*What to do*
Repeat each line of the material below exactly.

※ ※ ※

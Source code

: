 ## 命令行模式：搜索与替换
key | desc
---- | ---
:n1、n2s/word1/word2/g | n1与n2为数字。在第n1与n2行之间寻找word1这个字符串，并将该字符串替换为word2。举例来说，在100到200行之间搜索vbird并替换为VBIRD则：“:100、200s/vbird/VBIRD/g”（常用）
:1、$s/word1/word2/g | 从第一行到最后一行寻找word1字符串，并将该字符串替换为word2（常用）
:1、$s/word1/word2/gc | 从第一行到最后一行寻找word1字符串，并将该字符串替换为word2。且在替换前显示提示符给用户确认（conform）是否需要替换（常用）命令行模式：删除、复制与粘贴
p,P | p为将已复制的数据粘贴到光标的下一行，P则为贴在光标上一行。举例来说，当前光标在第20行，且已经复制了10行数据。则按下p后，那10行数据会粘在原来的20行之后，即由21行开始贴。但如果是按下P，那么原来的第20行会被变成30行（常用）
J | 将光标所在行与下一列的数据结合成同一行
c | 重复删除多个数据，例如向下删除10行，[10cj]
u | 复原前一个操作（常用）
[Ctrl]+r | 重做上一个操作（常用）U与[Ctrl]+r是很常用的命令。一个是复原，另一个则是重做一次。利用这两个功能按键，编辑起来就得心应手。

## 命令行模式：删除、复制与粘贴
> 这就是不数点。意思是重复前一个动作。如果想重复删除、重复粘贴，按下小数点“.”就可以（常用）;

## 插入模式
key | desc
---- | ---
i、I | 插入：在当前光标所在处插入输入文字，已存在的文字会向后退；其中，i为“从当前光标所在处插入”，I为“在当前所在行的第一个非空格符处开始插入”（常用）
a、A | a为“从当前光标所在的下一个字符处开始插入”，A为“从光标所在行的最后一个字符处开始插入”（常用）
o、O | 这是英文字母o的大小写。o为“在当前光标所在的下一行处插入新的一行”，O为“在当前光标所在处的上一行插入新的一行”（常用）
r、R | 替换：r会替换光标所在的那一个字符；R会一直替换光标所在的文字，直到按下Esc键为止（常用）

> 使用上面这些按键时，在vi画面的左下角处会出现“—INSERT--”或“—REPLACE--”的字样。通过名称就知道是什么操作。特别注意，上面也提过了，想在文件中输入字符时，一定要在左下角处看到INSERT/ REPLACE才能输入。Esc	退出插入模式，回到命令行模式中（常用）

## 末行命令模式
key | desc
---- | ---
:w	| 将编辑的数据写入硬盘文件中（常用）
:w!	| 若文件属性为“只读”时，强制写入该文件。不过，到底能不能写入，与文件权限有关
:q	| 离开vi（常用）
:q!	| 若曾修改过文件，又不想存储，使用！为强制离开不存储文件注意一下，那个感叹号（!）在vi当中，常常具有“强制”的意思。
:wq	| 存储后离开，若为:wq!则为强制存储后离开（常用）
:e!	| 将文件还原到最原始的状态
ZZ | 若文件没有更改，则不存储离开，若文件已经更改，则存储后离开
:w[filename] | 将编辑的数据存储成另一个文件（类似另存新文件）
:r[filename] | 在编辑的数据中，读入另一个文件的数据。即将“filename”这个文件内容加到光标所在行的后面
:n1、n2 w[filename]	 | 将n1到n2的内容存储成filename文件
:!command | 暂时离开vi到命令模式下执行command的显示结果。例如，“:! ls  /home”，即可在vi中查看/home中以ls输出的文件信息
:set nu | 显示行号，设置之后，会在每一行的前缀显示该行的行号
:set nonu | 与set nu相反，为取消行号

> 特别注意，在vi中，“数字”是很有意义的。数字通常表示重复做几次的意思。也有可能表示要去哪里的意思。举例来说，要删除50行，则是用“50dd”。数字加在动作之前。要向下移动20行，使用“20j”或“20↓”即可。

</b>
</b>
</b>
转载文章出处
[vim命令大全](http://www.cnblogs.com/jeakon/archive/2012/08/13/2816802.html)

※ ※ ※

*Result*
Source code

: ## 命令行模式：搜索与替换
key | desc
---- | ---
:n1、n2s/word1/word2/g | n1与n2为数字。在第n1与n2行之间寻找word1这个字符串，并将该字符串替换为word2。举例来说，在100到200行之间搜索vbird并替换为VBIRD则：“:100、200s/vbird/VBIRD/g”（常用）
:1、$s/word1/word2/g | 从第一行到最后一行寻找word1字符串，并将该字符串替换为word2（常用）
:1、$s/word1/word2/gc | 从第一行到最后一行寻找word1字符串，并将该字符串替换为word2。且在替换前显示提示符给用户确认（conform）是否需要替换（常用）命令行模式：删除、复制与粘贴
p,P | p为将已复制的数据粘贴到光标的下一行，P则为贴在光标上一行。举例来说，当前光标在第20行，且已经复制了10行数据。则按下p后，那10行数据会粘在原来的20行之后，即由21行开始贴。但如果是按下P，那么原来的第20行会被变成30行（常用）
J | 将光标所在行与下一列的数据结合成同一行
c | 重复删除多个数据，例如向下删除10行，[10cj]
u | 复原前一个操作（常用）
[Ctrl]+r | 重做上一个操作（常用）U与[Ctrl]+r是很常用的命令。一个是复原，另一个则是重做一次。利用这两个功能按键，编辑起来就得心应手。

## 命令行模式：删除、复制与粘贴
> 这就是不数点。意思是重复前一个动作。如果想重复删除、重复粘贴，按下小数点“.”就可以（常用）;

## 插入模式
key | desc
---- | ---
i、I | 插入：在当前光标所在处插入输入文字，已存在的文字会向后退；其中，i为“从当前光标所在处插入”，I为“在当前所在行的第一个非空格符处开始插入”（常用）
a、A | a为“从当前光标所在的下一个字符处开始插入”，A为“从光标所在行的最后一个字符处开始插入”（常用）
o、O | 这是英文字母o的大小写。o为“在当前光标所在的下一行处插入新的一行”，O为“在当前光标所在处的上一行插入新的一行”（常用）
r、R | 替换：r会替换光标所在的那一个字符；R会一直替换光标所在的文字，直到按下Esc键为止（常用）

> 使用上面这些按键时，在vi画面的左下角处会出现“—INSERT--”或“—REPLACE--”的字样。通过名称就知道是什么操作。特别注意，上面也提过了，想在文件中输入字符时，一定要在左下角处看到INSERT/ REPLACE才能输入。Esc	退出插入模式，回到命令行模式中（常用）

## 末行命令模式
key | desc
---- | ---
:w	| 将编辑的数据写入硬盘文件中（常用）
:w!	| 若文件属性为“只读”时，强制写入该文件。不过，到底能不能写入，与文件权限有关
:q	| 离开vi（常用）
:q!	| 若曾修改过文件，又不想存储，使用！为强制离开不存储文件注意一下，那个感叹号（!）在vi当中，常常具有“强制”的意思。
:wq	| 存储后离开，若为:wq!则为强制存储后离开（常用）
:e!	| 将文件还原到最原始的状态
ZZ | 若文件没有更改，则不存储离开，若文件已经更改，则存储后离开
:w[filename] | 将编辑的数据存储成另一个文件（类似另存新文件）
:r[filename] | 在编辑的数据中，读入另一个文件的数据。即将“filename”这个文件内容加到光标所在行的后面
:n1、n2 w[filename]	 | 将n1到n2的内容存储成filename文件
:!command | 暂时离开vi到命令模式下执行command的显示结果。例如，“:! ls  /home”，即可在vi中查看/home中以ls输出的文件信息
:set nu | 显示行号，设置之后，会在每一行的前缀显示该行的行号
:set nonu | 与set nu相反，为取消行号

> 特别注意，在vi中，“数字”是很有意义的。数字通常表示重复做几次的意思。也有可能表示要去哪里的意思。举例来说，要删除50行，则是用“50dd”。数字加在动作之前。要向下移动20行，使用“20j”或“20↓”即可。

</b>
</b>
</b>
转载文章出处
[vim命令大全](http://www.cnblogs.com/jeakon/archive/2012/08/13/2816802.html)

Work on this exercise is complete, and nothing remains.